- **What you need to do**:
Each line of the data below must be reproduced without any change.

- **Available records**:
○ ○ ○ ○ ○ ○ ○

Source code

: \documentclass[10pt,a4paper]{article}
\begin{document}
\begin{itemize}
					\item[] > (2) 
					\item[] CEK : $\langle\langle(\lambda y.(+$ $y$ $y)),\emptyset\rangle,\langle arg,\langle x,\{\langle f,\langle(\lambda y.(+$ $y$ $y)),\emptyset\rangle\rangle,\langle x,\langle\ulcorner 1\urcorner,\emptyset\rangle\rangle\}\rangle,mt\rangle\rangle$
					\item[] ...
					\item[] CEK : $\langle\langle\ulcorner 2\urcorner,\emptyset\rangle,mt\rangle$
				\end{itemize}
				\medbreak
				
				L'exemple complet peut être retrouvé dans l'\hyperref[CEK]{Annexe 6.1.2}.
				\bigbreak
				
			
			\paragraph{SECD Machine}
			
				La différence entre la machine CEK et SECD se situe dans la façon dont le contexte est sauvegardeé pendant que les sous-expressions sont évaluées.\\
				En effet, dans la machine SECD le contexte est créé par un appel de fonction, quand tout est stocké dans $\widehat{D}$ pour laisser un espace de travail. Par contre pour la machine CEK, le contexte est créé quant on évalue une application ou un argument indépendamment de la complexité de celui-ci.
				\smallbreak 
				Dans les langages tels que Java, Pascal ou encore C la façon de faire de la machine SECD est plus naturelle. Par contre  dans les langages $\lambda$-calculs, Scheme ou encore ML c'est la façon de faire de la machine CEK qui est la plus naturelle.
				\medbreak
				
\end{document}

○ ○ ○ ○ ○ ○ ○

- **Task output**:
Source code

: \documentclass[10pt,a4paper]{article}
\begin{document}
\begin{itemize}
					\item[] > (2) 
					\item[] CEK : $\langle\langle(\lambda y.(+$ $y$ $y)),\emptyset\rangle,\langle arg,\langle x,\{\langle f,\langle(\lambda y.(+$ $y$ $y)),\emptyset\rangle\rangle,\langle x,\langle\ulcorner 1\urcorner,\emptyset\rangle\rangle\}\rangle,mt\rangle\rangle$
					\item[] ...
					\item[] CEK : $\langle\langle\ulcorner 2\urcorner,\emptyset\rangle,mt\rangle$
				\end{itemize}
				\medbreak
				
				L'exemple complet peut être retrouvé dans l'\hyperref[CEK]{Annexe 6.1.2}.
				\bigbreak
				
			
			\paragraph{SECD Machine}
			
				La différence entre la machine CEK et SECD se situe dans la façon dont le contexte est sauvegardeé pendant que les sous-expressions sont évaluées.\\
				En effet, dans la machine SECD le contexte est créé par un appel de fonction, quand tout est stocké dans $\widehat{D}$ pour laisser un espace de travail. Par contre pour la machine CEK, le contexte est créé quant on évalue une application ou un argument indépendamment de la complexité de celui-ci.
				\smallbreak 
				Dans les langages tels que Java, Pascal ou encore C la façon de faire de la machine SECD est plus naturelle. Par contre  dans les langages $\lambda$-calculs, Scheme ou encore ML c'est la façon de faire de la machine CEK qui est la plus naturelle.
				\medbreak
				
\end{document}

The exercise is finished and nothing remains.